Starting at the first line of the records below, transcribe each line exactly, ending with the line that contains "support on splicing".

Provided records:
□ □ □ □ □ □ □

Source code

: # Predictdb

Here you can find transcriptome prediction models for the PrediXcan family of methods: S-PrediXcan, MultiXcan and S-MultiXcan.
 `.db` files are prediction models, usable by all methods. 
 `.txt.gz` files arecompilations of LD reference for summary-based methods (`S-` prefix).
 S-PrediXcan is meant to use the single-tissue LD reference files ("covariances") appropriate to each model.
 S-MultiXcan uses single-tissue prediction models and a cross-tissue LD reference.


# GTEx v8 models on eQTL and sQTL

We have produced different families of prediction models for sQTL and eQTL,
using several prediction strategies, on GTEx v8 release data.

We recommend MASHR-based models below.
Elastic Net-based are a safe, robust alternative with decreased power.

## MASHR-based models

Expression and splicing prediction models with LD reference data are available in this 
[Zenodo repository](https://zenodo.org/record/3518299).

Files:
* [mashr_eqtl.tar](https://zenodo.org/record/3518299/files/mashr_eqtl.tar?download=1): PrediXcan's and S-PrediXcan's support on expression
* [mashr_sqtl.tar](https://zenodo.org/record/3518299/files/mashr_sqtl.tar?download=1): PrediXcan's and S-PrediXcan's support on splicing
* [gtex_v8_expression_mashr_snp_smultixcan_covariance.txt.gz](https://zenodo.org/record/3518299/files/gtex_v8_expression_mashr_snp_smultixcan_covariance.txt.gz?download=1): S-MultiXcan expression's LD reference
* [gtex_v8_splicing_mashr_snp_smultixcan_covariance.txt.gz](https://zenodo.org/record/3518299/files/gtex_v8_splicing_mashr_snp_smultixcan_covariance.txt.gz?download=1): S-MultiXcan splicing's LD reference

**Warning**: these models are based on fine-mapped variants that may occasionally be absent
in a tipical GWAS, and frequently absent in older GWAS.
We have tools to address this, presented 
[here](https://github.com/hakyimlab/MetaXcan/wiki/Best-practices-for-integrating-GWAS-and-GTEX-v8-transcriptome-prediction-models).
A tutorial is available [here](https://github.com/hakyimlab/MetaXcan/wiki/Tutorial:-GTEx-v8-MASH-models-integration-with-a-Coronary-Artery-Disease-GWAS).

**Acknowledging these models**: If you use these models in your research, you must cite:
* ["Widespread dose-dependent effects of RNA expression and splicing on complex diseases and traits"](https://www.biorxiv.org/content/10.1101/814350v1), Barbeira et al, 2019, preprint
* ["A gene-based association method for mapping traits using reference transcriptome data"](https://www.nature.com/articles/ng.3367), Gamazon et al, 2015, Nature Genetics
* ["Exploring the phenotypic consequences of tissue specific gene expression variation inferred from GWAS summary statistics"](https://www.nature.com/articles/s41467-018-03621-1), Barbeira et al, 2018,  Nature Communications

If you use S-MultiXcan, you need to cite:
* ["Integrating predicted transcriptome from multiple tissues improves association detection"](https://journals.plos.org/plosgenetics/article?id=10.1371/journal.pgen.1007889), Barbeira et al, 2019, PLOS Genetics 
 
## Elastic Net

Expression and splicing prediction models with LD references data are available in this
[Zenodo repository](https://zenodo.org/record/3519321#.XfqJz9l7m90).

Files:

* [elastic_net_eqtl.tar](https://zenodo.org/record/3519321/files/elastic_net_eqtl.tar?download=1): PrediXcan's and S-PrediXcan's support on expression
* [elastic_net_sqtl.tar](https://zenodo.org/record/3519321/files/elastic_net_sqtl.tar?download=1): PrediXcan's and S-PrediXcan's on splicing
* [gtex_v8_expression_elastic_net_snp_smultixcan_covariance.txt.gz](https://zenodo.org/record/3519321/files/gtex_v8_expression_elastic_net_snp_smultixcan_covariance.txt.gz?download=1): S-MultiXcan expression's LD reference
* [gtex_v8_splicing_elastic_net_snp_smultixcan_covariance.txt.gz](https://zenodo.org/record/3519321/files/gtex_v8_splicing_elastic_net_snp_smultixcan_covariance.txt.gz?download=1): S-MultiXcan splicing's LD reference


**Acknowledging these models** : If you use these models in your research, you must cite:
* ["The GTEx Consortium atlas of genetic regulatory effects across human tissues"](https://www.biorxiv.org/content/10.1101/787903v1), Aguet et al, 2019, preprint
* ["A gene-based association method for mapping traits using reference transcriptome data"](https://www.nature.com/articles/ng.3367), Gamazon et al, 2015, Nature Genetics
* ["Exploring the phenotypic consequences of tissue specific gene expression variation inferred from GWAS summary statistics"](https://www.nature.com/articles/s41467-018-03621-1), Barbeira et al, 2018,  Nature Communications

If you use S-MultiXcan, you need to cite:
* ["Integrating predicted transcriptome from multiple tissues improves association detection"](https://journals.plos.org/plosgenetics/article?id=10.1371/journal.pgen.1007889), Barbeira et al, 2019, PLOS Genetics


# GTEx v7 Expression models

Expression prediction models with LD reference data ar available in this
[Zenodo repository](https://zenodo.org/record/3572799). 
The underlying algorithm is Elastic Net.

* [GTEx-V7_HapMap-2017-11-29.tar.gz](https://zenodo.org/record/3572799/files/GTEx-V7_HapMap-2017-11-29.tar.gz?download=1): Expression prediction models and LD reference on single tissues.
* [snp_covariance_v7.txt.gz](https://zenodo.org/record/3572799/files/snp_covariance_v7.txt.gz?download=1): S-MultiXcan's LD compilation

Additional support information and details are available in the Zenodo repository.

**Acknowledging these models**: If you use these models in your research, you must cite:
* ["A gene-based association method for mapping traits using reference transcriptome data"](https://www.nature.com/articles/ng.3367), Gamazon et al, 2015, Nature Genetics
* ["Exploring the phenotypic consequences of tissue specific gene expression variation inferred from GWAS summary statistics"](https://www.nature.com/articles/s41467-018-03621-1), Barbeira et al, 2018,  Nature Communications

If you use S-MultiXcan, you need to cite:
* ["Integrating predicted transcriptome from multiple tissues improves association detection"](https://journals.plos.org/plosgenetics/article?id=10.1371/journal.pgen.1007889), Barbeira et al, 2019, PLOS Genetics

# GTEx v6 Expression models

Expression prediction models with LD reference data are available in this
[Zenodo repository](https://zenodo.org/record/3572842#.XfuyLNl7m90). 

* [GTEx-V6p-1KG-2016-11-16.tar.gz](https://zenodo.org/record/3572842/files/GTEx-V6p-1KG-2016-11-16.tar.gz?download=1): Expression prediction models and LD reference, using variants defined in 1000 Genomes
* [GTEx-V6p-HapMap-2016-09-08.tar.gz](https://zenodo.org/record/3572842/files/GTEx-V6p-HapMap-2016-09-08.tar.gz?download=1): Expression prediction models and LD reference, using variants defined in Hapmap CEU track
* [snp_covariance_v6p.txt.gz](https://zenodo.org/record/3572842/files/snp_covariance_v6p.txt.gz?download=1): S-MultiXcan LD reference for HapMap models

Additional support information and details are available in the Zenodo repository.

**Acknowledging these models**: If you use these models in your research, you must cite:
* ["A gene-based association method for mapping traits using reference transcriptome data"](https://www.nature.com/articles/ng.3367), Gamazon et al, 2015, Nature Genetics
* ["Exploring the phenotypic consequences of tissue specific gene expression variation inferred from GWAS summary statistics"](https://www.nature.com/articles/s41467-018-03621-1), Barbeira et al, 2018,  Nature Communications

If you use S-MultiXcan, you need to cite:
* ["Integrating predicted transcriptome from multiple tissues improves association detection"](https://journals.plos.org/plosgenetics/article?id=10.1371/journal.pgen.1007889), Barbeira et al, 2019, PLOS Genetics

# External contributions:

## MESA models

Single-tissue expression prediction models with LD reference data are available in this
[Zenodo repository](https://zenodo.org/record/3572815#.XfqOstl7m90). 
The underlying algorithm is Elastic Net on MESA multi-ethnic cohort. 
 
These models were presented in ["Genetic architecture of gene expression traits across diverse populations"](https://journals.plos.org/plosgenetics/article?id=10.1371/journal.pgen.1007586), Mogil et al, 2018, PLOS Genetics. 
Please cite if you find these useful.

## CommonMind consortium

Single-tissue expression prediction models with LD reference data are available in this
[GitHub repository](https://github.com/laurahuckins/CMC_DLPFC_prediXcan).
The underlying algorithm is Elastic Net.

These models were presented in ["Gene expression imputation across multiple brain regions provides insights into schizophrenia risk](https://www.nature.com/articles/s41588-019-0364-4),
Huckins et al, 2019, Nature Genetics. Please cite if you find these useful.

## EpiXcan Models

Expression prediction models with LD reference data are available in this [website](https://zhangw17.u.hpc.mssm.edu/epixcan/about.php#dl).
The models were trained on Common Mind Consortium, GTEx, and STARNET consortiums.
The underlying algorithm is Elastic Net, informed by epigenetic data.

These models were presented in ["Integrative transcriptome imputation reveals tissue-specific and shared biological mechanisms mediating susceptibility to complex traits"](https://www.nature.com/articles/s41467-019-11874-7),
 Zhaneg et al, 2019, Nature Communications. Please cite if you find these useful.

□ □ □ □ □ □ □

Worked solution:
Source code

: # Predictdb

Here you can find transcriptome prediction models for the PrediXcan family of methods: S-PrediXcan, MultiXcan and S-MultiXcan.
 `.db` files are prediction models, usable by all methods. 
 `.txt.gz` files arecompilations of LD reference for summary-based methods (`S-` prefix).
 S-PrediXcan is meant to use the single-tissue LD reference files ("covariances") appropriate to each model.
 S-MultiXcan uses single-tissue prediction models and a cross-tissue LD reference.


# GTEx v8 models on eQTL and sQTL

We have produced different families of prediction models for sQTL and eQTL,
using several prediction strategies, on GTEx v8 release data.

We recommend MASHR-based models below.
Elastic Net-based are a safe, robust alternative with decreased power.

## MASHR-based models

Expression and splicing prediction models with LD reference data are available in this 
[Zenodo repository](https://zenodo.org/record/3518299).

Files:
* [mashr_eqtl.tar](https://zenodo.org/record/3518299/files/mashr_eqtl.tar?download=1): PrediXcan's and S-PrediXcan's support on expression
* [mashr_sqtl.tar](https://zenodo.org/record/3518299/files/mashr_sqtl.tar?download=1): PrediXcan's and S-PrediXcan's support on splicing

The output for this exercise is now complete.